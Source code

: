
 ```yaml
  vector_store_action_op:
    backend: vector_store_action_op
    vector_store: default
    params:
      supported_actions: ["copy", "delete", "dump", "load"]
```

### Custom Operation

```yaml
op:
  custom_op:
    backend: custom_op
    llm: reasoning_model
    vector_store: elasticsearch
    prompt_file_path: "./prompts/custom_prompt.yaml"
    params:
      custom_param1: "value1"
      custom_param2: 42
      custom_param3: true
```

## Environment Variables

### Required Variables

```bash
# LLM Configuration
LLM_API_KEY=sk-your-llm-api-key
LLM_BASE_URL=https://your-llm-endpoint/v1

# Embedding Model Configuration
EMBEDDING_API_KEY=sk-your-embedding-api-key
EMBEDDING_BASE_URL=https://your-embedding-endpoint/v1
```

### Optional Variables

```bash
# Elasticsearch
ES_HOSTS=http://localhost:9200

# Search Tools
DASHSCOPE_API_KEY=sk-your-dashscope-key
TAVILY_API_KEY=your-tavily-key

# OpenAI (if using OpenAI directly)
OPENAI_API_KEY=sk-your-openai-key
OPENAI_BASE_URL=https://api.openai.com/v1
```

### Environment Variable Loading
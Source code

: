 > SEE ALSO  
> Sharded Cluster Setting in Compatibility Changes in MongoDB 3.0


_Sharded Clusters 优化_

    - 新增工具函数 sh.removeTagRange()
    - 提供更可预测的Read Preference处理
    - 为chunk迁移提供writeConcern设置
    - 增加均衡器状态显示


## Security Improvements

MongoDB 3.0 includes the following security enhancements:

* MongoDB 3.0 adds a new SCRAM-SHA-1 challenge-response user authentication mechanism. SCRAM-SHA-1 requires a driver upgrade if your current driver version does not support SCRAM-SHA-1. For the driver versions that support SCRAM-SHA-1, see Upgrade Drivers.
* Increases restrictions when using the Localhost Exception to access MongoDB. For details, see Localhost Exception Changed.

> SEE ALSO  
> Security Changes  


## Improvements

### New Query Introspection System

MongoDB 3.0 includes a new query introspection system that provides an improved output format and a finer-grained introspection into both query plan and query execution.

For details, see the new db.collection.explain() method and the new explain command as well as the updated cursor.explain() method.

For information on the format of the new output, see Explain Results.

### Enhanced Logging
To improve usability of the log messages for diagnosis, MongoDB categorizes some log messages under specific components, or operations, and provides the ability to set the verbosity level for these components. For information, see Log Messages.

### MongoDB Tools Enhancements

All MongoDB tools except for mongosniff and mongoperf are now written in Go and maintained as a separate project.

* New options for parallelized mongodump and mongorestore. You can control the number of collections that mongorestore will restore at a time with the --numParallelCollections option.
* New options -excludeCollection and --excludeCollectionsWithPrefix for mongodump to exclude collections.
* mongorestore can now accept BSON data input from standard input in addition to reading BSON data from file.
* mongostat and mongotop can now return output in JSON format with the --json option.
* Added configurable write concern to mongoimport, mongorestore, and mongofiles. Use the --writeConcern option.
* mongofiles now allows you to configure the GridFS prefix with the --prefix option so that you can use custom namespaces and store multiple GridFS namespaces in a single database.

■ ■ ■ ■

> **What to do**
Above this instruction are the records; retype exactly the lines from the one containing "### New Query Introspection System" up to and including the one containing "the --writeConcern option.".

> **Answer below**
### New Query Introspection System

MongoDB 3.0 includes a new query introspection system that provides an improved output format and a finer-grained introspection into both query plan and query execution.

For details, see the new db.collection.explain() method and the new explain command as well as the updated cursor.explain() method.

For information on the format of the new output, see Explain Results.

### Enhanced Logging
To improve usability of the log messages for diagnosis, MongoDB categorizes some log messages under specific components, or operations, and provides the ability to set the verbosity level for these components. For information, see Log Messages.

### MongoDB Tools Enhancements

All MongoDB tools except for mongosniff and mongoperf are now written in Go and maintained as a separate project.

* New options for parallelized mongodump and mongorestore. You can control the number of collections that mongorestore will restore at a time with the --numParallelCollections option.
* New options -excludeCollection and --excludeCollectionsWithPrefix for mongodump to exclude collections.
* mongorestore can now accept BSON data input from standard input in addition to reading BSON data from file.
* mongostat and mongotop can now return output in JSON format with the --json option.
* Added configurable write concern to mongoimport, mongorestore, and mongofiles. Use the --writeConcern option.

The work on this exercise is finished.